Social media offers job candidates opportunity to show personality

New opportunities include personal videos, multimedia tweets

By Lisa Bell - Anchor

ORLANDO, Fla. - Selfies are all the rage on social media, but would you ever think that a selfie could help land you a job?

Experts say the job search is evolving and now job seekers are connecting with potential employers in a variety of innovative ways.

For Max Walker, getting an interview for an internship at an advertising agency was as easy as sending a snap.

"I found that they were doing this Snapchat campaign and it just caught my eye. It was a creative way to express myself and apply to a position," said Walker.

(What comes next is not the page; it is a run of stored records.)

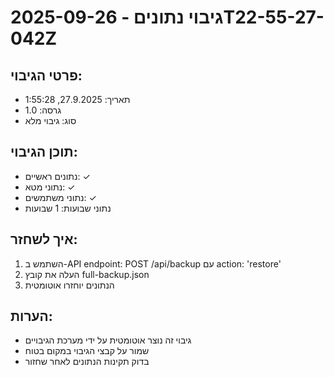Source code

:# גיבוי נתונים - 2025-09-26T22-55-27-042Z

## פרטי הגיבוי:
- תאריך: 27.9.2025, 1:55:28
- גרסה: 1.0
- סוג: גיבוי מלא

## תוכן הגיבוי:
- נתונים ראשיים: ✓
- נתוני מטא: ✓
- נתוני משתמשים: ✓
- נתוני שבועות: 1 שבועות

## איך לשחזר:
1. השתמש ב-API endpoint: POST /api/backup עם action: 'restore'
2. העלה את קובץ full-backup.json
3. הנתונים יוחזרו אוטומטית

## הערות:
- גיבוי זה נוצר אוטומטית על ידי מערכת הגיבויים
- שמור על קבצי הגיבוי במקום בטוח
- בדוק תקינות הנתונים לאחר שחזור
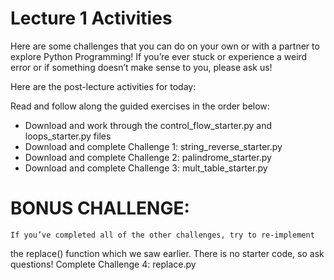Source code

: Lecture 1 Activities
====================

Here are some challenges that you can do on your own or with a partner 
to explore Python Programming! If you’re ever stuck or experience a 
weird error or if something doesn’t make sense to you, please ask us!


Here are the post-lecture activities for today:

Read and follow along the guided exercises in the order below:
- Download and work through the control_flow_starter.py and 
loops_starter.py files
- Download and complete Challenge 1: string_reverse_starter.py
- Download and complete Challenge 2: palindrome_starter.py
- Download and complete Challenge 3: mult_table_starter.py

BONUS CHALLENGE:
================
    If you’ve completed all of the other challenges, try to re-implement 
the replace() function which we saw earlier. There is no starter code, 
so ask questions!
    Complete Challenge 4: replace.py
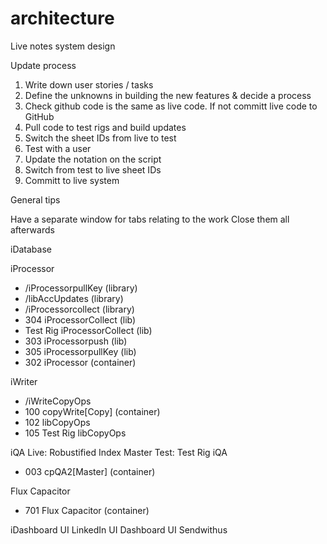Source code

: # architecture
Live notes system design

Update process
1. Write down user stories / tasks
2. Define the unknowns in building the new features & decide a process
3. Check github code is the same as live code. If not committ live code to GitHub
4. Pull code to test rigs and build updates
5. Switch the sheet IDs from live to test
6. Test with a user
7. Update the notation on the script
7. Switch from test to live sheet IDs
8. Committ to live system

General tips

Have a separate window for tabs relating to the work
Close them all afterwards


iDatabase

iProcessor
 - /iProcessorpullKey (library)
 - /libAccUpdates (library)
 - /iProcessorcollect (library)
 - 304 iProcessorCollect (lib)
 - Test Rig iProcessorCollect (lib)
 - 303 iProcessorpush (lib)
 - 305 iProcessorpullKey (lib)
 - 302 iProcessor (container)


iWriter
- /iWriteCopyOps
- 100 copyWrite[Copy] (container)
- 102 libCopyOps
- 105 Test Rig libCopyOps

iQA
Live: Robustified Index Master
Test: Test Rig iQA
- 003 cpQA2[Master] (container)

Flux Capacitor

- 701 Flux Capacitor (container)

iDashboard
UI LinkedIn
UI Dashboard
UI Sendwithus


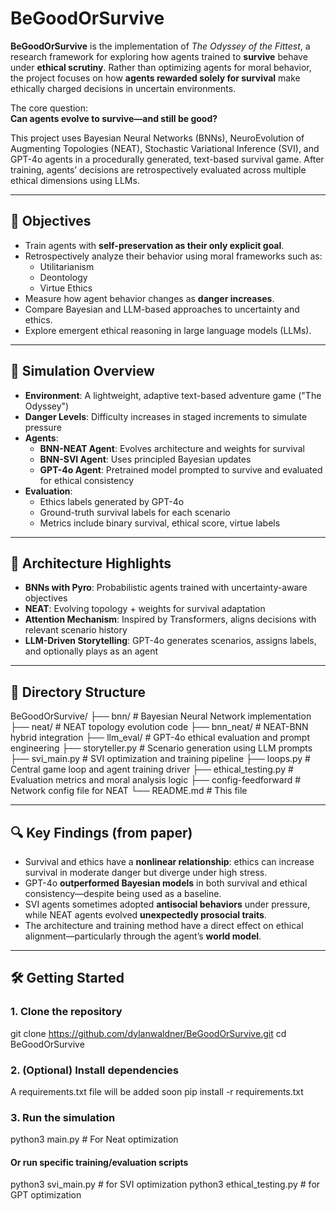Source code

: # BeGoodOrSurvive

**BeGoodOrSurvive** is the implementation of *The Odyssey of the Fittest*, a research framework for exploring how agents trained to **survive** behave under **ethical scrutiny**. Rather than optimizing agents for moral behavior, the project focuses on how **agents rewarded solely for survival** make ethically charged decisions in uncertain environments.

The core question:  
**Can agents evolve to survive—and still be good?**

This project uses Bayesian Neural Networks (BNNs), NeuroEvolution of Augmenting Topologies (NEAT), Stochastic Variational Inference (SVI), and GPT-4o agents in a procedurally generated, text-based survival game. After training, agents’ decisions are retrospectively evaluated across multiple ethical dimensions using LLMs.

---

## 🎯 Objectives

- Train agents with **self-preservation as their only explicit goal**.
- Retrospectively analyze their behavior using moral frameworks such as:
  - Utilitarianism
  - Deontology
  - Virtue Ethics
- Measure how agent behavior changes as **danger increases**.
- Compare Bayesian and LLM-based approaches to uncertainty and ethics.
- Explore emergent ethical reasoning in large language models (LLMs).

---

## 🧪 Simulation Overview

- **Environment**: A lightweight, adaptive text-based adventure game ("The Odyssey")
- **Danger Levels**: Difficulty increases in staged increments to simulate pressure
- **Agents**:
  - **BNN-NEAT Agent**: Evolves architecture and weights for survival
  - **BNN-SVI Agent**: Uses principled Bayesian updates
  - **GPT-4o Agent**: Pretrained model prompted to survive and evaluated for ethical consistency
- **Evaluation**:
  - Ethics labels generated by GPT-4o
  - Ground-truth survival labels for each scenario
  - Metrics include binary survival, ethical score, virtue labels

---

## 🧠 Architecture Highlights

- **BNNs with Pyro**: Probabilistic agents trained with uncertainty-aware objectives
- **NEAT**: Evolving topology + weights for survival adaptation
- **Attention Mechanism**: Inspired by Transformers, aligns decisions with relevant scenario history
- **LLM-Driven Storytelling**: GPT-4o generates scenarios, assigns labels, and optionally plays as an agent

---

## 📁 Directory Structure

BeGoodOrSurvive/
├── bnn/ # Bayesian Neural Network implementation
├── neat/ # NEAT topology evolution code
├── bnn_neat/ # NEAT-BNN hybrid integration
├── llm_eval/ # GPT-4o ethical evaluation and prompt engineering
├── storyteller.py # Scenario generation using LLM prompts
├── svi_main.py # SVI optimization and training pipeline
├── loops.py # Central game loop and agent training driver
├── ethical_testing.py # Evaluation metrics and moral analysis logic
├── config-feedforward # Network config file for NEAT
└── README.md # This file


---

## 🔍 Key Findings (from paper)

- Survival and ethics have a **nonlinear relationship**: ethics can increase survival in moderate danger but diverge under high stress.
- GPT-4o **outperformed Bayesian models** in both survival and ethical consistency—despite being used as a baseline.
- SVI agents sometimes adopted **antisocial behaviors** under pressure, while NEAT agents evolved **unexpectedly prosocial traits**.
- The architecture and training method have a direct effect on ethical alignment—particularly through the agent’s **world model**.

---

## 🛠️ Getting Started

### 1. Clone the repository
git clone https://github.com/dylanwaldner/BeGoodOrSurvive.git
cd BeGoodOrSurvive

### 2. (Optional) Install dependencies
A requirements.txt file will be added soon
pip install -r requirements.txt

### 3. Run the simulation
python3 main.py # For Neat optimization

#### Or run specific training/evaluation scripts
python3 svi_main.py     # for SVI optimization
python3 ethical_testing.py # for GPT optimization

Having applicants express themselves is exactly what Sherri Anne Green was looking for when she set up the campaign to recruit interns.

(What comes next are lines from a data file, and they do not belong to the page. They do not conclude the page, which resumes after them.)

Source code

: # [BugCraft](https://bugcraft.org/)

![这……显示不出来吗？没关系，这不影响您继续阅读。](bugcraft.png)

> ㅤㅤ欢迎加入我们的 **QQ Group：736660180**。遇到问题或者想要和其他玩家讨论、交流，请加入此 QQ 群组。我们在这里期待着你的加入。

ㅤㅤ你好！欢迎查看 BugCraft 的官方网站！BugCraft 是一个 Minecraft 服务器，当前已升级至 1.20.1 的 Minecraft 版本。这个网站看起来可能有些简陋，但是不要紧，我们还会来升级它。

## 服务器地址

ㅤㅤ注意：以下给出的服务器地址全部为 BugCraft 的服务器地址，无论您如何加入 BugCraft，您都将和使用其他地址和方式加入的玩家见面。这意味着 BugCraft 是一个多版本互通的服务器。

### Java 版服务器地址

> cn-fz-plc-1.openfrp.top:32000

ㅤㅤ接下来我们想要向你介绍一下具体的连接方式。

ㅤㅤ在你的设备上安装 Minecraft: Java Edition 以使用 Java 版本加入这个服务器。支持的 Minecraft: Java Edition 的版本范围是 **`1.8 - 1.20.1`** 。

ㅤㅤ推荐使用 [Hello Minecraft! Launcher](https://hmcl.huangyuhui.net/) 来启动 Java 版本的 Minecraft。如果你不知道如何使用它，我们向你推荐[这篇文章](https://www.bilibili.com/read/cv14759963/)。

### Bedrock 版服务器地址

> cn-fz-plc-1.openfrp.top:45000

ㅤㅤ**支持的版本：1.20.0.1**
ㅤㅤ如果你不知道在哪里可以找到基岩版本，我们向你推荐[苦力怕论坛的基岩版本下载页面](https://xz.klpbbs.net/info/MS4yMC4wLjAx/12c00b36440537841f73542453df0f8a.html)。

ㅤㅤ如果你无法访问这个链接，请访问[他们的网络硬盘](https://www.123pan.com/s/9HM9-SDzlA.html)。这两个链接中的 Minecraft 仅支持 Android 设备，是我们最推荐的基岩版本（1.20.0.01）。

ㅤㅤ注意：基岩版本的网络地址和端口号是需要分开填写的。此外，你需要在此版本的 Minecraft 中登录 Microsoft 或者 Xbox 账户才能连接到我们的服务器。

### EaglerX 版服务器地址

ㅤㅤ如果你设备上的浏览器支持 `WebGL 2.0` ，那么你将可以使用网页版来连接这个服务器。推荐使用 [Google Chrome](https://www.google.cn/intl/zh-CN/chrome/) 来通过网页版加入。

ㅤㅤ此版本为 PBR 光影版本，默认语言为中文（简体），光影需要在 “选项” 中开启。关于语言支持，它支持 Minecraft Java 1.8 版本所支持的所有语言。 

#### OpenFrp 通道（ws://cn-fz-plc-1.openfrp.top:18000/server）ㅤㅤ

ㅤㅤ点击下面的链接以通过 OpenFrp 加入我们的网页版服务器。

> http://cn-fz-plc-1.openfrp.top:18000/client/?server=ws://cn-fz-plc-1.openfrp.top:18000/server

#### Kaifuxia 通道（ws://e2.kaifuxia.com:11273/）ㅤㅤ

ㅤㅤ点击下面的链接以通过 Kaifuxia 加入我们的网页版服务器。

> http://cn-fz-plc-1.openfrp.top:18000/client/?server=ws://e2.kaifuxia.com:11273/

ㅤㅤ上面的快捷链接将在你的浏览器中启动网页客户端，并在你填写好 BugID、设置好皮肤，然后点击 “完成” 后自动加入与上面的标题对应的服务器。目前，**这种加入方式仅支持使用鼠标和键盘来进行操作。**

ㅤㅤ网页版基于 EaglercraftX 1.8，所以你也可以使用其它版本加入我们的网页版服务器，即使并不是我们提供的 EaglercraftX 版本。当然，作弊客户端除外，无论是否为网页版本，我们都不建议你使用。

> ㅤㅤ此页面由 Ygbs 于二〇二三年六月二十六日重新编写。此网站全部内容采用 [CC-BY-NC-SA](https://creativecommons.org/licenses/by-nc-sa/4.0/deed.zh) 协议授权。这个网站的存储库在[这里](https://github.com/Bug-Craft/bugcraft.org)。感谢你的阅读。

"Snapchat really gave us an impression of people's personalities and how they would engage with social media really early in the recruitment process," said Green.

Experts say learning about a potential hire's personality earlier in the process is key for more and more companies.

Today, applicants are going beyond the typical written resume and cover letter, from getting noticed on social media with Snapchat, to sending creative multimedia tweets to hiring managers, to taped video responses to interview questions, to submitting video cover letters.

It's 21st century thinking that companies like Zappos encourage.

"No one can say my resume represents who I am. So that's when it comes into video and other cool tools that empower people to tell their story," said Mark Newman, the founder of HireVue, which is a platform that allows companies to have applicants complete recorded video interviews.

"We're seeing massive adoption increases of almost 10 times year over year. We're seeing organizations around the world using us for any type of role we could ever imagine," said Newman.

Experts point out video can give candidates whose resumes and previous experience might not be a perfect fit -- a shot at the job. 

That was the case for Landon Tracy, who landed a business development position.

"I felt like the video response let them know kind of a little bit more about who I am and what I'm capable of," said Tracy.

Elissa O'Brien, of the Society for Human Resource Management, said these new recruiting tools are good for companies, too.

"It gives us a more efficient, more effective and maybe a cost-effective way of expanding our applicant pool," said O'Brien.

While some companies may use these tools to target millennials, O'Brien said it's important for all job seekers to get on board, "In order for you to get noticed and be seen as an innovator you have to embrace the technology that is really out there."

A few tips before you embrace this new kind of interview process:

  • Be sure to be yourself.
  • Tell your story.
  • Most importantly, remember the goal is to land a job, so make sure the video demonstrates your ability to work.